Ao lado, tem-se um recipiente com água morna bem temperada de sal e, com a ajuda de uma vassourinha de fibras vegetais (erva da linhaça ou, popularmente, «mata-pulga»), começa a salpicar-se a farinha. Nesta fase, chamada «molhar os cuscos», deve ter-se o cuidado de não exagerar na quantidade de água, pois se a farinha empapar torna-se impossível fazer os cuscos. Salpica-se 3 ou 4 vezes e gira-se a farinha com ambas as mãos, em gestos suaves, sem a calcar. Repete-se esta operação de «torcer os cuscos» até toda a farinha apresentar um aspecto granulado.
Passam-se os cuscos por uma «criva», girando-a energicamente, sempre para o mesmo lado. No final, ajuda-se com uma das mãos. Os grãos demasiado finos voltam a molhar-se e a «torcer-se».
Depois deixam-se repousar durante um quarto de hora e repete-se a operação de «torcer». Volta a peneirar-se, agora num «crivo», procedendo como na passagem pela «criva». Os grãos tornam-se mais homogéneos.
Espalham-se os cuscos sobre um pano limpo e sem odores e põem-se a secar (cerca de duas horas se for colocado ao sol e uma noite se ficar dentro de casa).

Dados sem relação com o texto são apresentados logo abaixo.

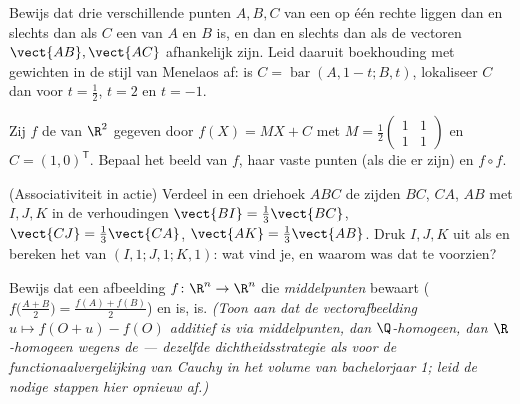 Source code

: \begin{exercise}[$\star$]\label{exo:b2:affine:2}
Bewijs dat drie verschillende punten $A, B, C$ van een  op één rechte liggen dan en slechts dan als $C$ een
 van $A$ en $B$ is, en dan en slechts dan als de
vectoren $\vect{AB}, \vect{AC}$ afhankelijk zijn. Leid daaruit
boekhouding met gewichten in de stijl van Menelaos af: is $C =
\operatorname{bar}(A, 1 - t; B, t)$, lokaliseer $C$ dan voor $t =
\frac12$, $t = 2$ en $t = -1$.
\end{exercise}

\begin{exercise}[$\star$]\label{exo:b2:affine:3}
Zij $f$ de  van $\R^2$ gegeven door $f(X) = MX +
C$ met $M = \frac12\begin{pmatrix} 1 & 1\\ 1 & 1\end{pmatrix}$ en
$C = (1, 0)^{\mathsf T}$. Bepaal het beeld van $f$, haar vaste
punten (als die er zijn) en $f \circ f$.
\end{exercise}

\begin{exercise}[$\star\star$]\label{exo:b2:affine:4}
(Associativiteit in actie) Verdeel in een driehoek $ABC$ de zijden
$BC$, $CA$, $AB$ met $I, J, K$ in de verhoudingen $\vect{BI} =
\frac13\vect{BC}$, $\vect{CJ} = \frac13\vect{CA}$, $\vect{AK} =
\frac13\vect{AB}$. Druk $I, J, K$ uit als  en bereken het
 van $(I,1;J,1;K,1)$: wat vind je, en waarom was dat te
voorzien?
\end{exercise}

\begin{exercise}[$\star\star$]\label{exo:b2:affine:5}
Bewijs dat een afbeelding $f \colon \R^n \to \R^n$ die
\emph{middelpunten} bewaart ($f\bigl(\frac{A+B}{2}\bigr) =
\frac{f(A) + f(B)}{2}$) en \emph{} is,  is.
\emph{(Toon aan dat de vectorafbeelding $u \mapsto f(O + u) - f(O)$
additief is via middelpunten, dan $\Q$-homogeen, dan
$\R$-homogeen wegens de  --- dezelfde
dichtheidsstrategie als voor de functionaalvergelijking van Cauchy
in het volume van bachelorjaar 1; leid de nodige stappen hier
opnieuw af.)}
\end{exercise}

Quando secos, submetem-se a uma pré-cozedura a vapor. Para começar, coloca-se um pote de ferro ao lume com água e introduz-se a cuscuzeira, um recipiente de lata em forma de balde com o fundo perfurado (atenção: a água não deve tocar no fundo da cuscuzeira). Faz-se uma massa com farinha e água e, com a ajuda de uma espátula, aplica-se na junção entre o pote e a cuscuzeira, para evitar a perda de calor. Quando a água começar a ferver, introduzem-se os cuscos envolvidos num pano de linho limpo e cobrem-se com um prato de esmalte (se a cuscuzeira ficar muito cheia, os cuscos não cozem bem, pelo que é preferível dividi-los em várias porções e cozer uma de cada vez).
Deixam-se os cuscos ao vapor durante cerca de um quarto de hora – sabe-se que a cozedura está terminada quando começa a sair vapor pela cuscuzeira.
Retira-se o pano e voltam a colocar-se os cuscos na masseira. Nesta fase, os cuscos chamam-se «carola» e já podem comer-se, ao natural ou polvilhados com açúcar ou mel e canela.
Se quiserem secar-se, devem ser «torcidos» de novo, para se separarem todos os grãos. Depois voltam a dispor-se sobre um lençol, até estarem bem secos, pois de contrário ganham bolor. 
Tradicionalmente guardavam-se em saquinhos de pano, que se armazenavam em locais secos. Hoje há quem prefira os sacos de plástico e a arca frigorífica.
 Na altura de se cozinharem, usam-se como o arroz ou a massa. Para se prepararem cuscos com cogumelos ou enchidos, faz-se primeiro um refogado com cebola e o ingrediente escolhido, junta-se água, tempera-se com uma pitada de sal e quando começar a ferver deitam-se os cuscos, que cozem durante uns minutos.